1. Não se largam, não se desprendem, não se soltam (cada um sabendo que quando o fizer é de vez) mas fazem um bocadinho de aflição, tanto ruído. Inaugurações, espectáculos, fóruns, deslocações, um carrossel de eventos e lá estão eles, operando e agitando-se como talvez democracia alguma terá visto.
Não ocorrendo ao chefe do Estado e ao chefe do governo que o sistema não carece da demonstração física de tanta presença “afectuosa” ou que a política não pressupõe — e menos recomenda — que ambos nos entrem assim, casa dentro. Assim, muitas vezes juntos mas sempre num incessante afã de ocupação do espaço mediático através do qual aliás, se espiam, se medem e desconfiam (um do outro), contando espingardas.
Lembram até o Capuchinho Vermelho, “é para melhor te comer”, pois ambos sabem que “isto” não dá para os dois, um devorará o outro. E vontade não lhes falta, mas enquanto não chega “o” momento (e sim, eles são igualmente bons na avaliação dos “timings”) instalaram-se na ideia de que acreditamos na bondade intrínseca desta extenuante “cooperação”. Tão amável, tão harmónica, tão deslizante (e tão improdutiva). O que é preciso é paz, entendimento, compreensão e, sobretudo, nada de pessimismos. Não vai o país tão bem, leve e solto? Não está o povo tão mais “descrispado”, não se enterrou de vez a “austeridade” que passou até a chamar-se “medidas adicionais” (outro carinho face ao povo dantes martirizado pela governação “austeritária” de Passos Coelho)?
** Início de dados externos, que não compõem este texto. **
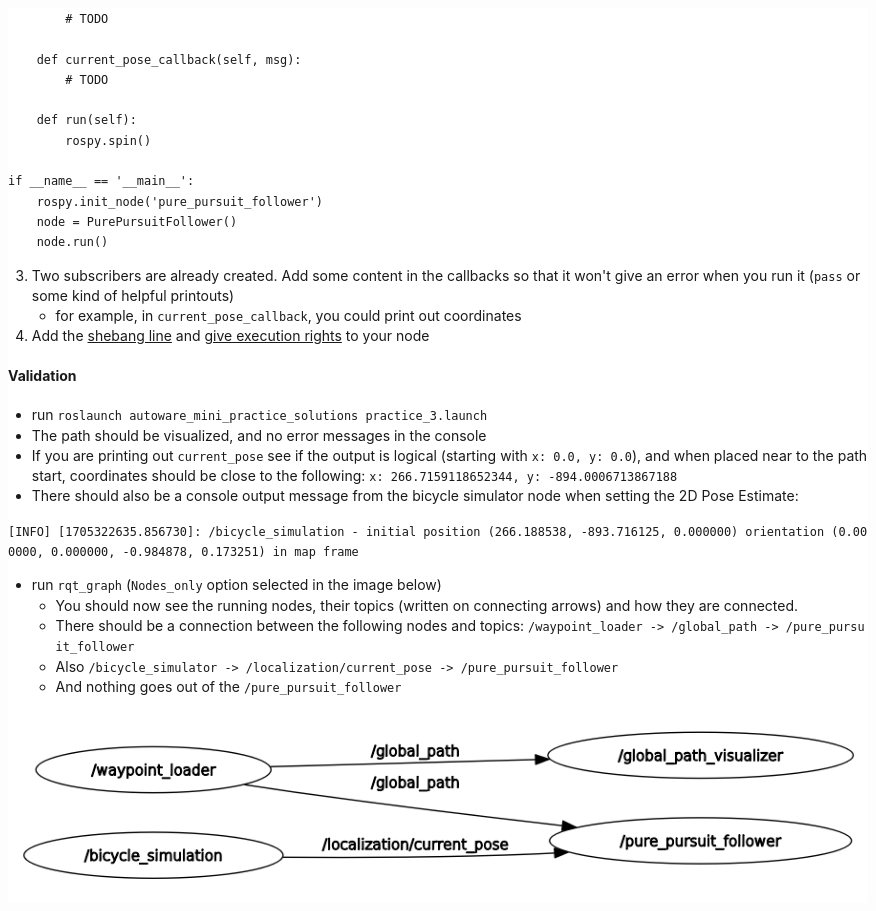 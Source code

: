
 ```
        # TODO

    def current_pose_callback(self, msg):
        # TODO

    def run(self):
        rospy.spin()

if __name__ == '__main__':
    rospy.init_node('pure_pursuit_follower')
    node = PurePursuitFollower()
    node.run()
```

3. Two subscribers are already created. Add some content in the callbacks so that it won't give an error when you run it (`pass` or some kind of helpful printouts)
   - for example, in `current_pose_callback`, you could print out coordinates
4. Add the [shebang line](https://en.wikipedia.org/wiki/Shebang_(Unix)) and [give execution rights](https://kb.iu.edu/d/abdb) to your node

#### Validation
* run `roslaunch autoware_mini_practice_solutions practice_3.launch`
* The path should be visualized, and no error messages in the console
* If you are printing out `current_pose` see if the output is logical (starting with `x: 0.0, y: 0.0`), and when placed near to the path start, coordinates should be close to the following: `x: 266.7159118652344, y: -894.0006713867188`
* There should also be a console output message from the bicycle simulator node when setting the 2D Pose Estimate:


```
[INFO] [1705322635.856730]: /bicycle_simulation - initial position (266.188538, -893.716125, 0.000000) orientation (0.000000, 0.000000, -0.984878, 0.173251) in map frame
```

* run `rqt_graph` (`Nodes_only` option selected in the image below)
   - You should now see the running nodes, their topics (written on connecting arrows) and how they are connected. 
   - There should be a connection between the following nodes and topics: `/waypoint_loader -> /global_path -> /pure_pursuit_follower`
   - Also `/bicycle_simulator -> /localization/current_pose -> /pure_pursuit_follower`
   - And nothing goes out of the `/pure_pursuit_follower`

![node graph](images/nodes_connected_task_2.png)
Sim, é um mistério, mas eles acreditam que nós acreditamos “nisto”. E neles, o que é pior, apesar de tão inventivos, criativos, operativos (e tão cansativos).
Nunca achei que a política casasse bem com o optimismo, mas com este “optimismo afectuoso” ainda menos casa, conforme, se não estou enganada, qualquer ser normalmente constituído se apressará a concordar.
2. O “isto”, um dia, pode não acabar bem. Peço desculpa pelo pessimismo – lá está — tão deslocado num tempo feito de açúcar mas onde tudo ocorre como nas “construções da areia”: castelos, torres e coisas fantásticas, aparentemente seguras e sólidas, mas depois vem o mar que é a sério e desfaz os castelos, que eram a brincar e por isso apenas me interessa hoje saber o montante da factura que os meus filhos e netos irão pagar amanhã. Com os algarismos que radiografam a saúde do país valsando entre o amarelo e o laranja avermelhado, em que se há-de pensar se não neles (números e netos)?
Há pior que as contas, bem sei, mas agora estava a só a ser prosaicamente caseira.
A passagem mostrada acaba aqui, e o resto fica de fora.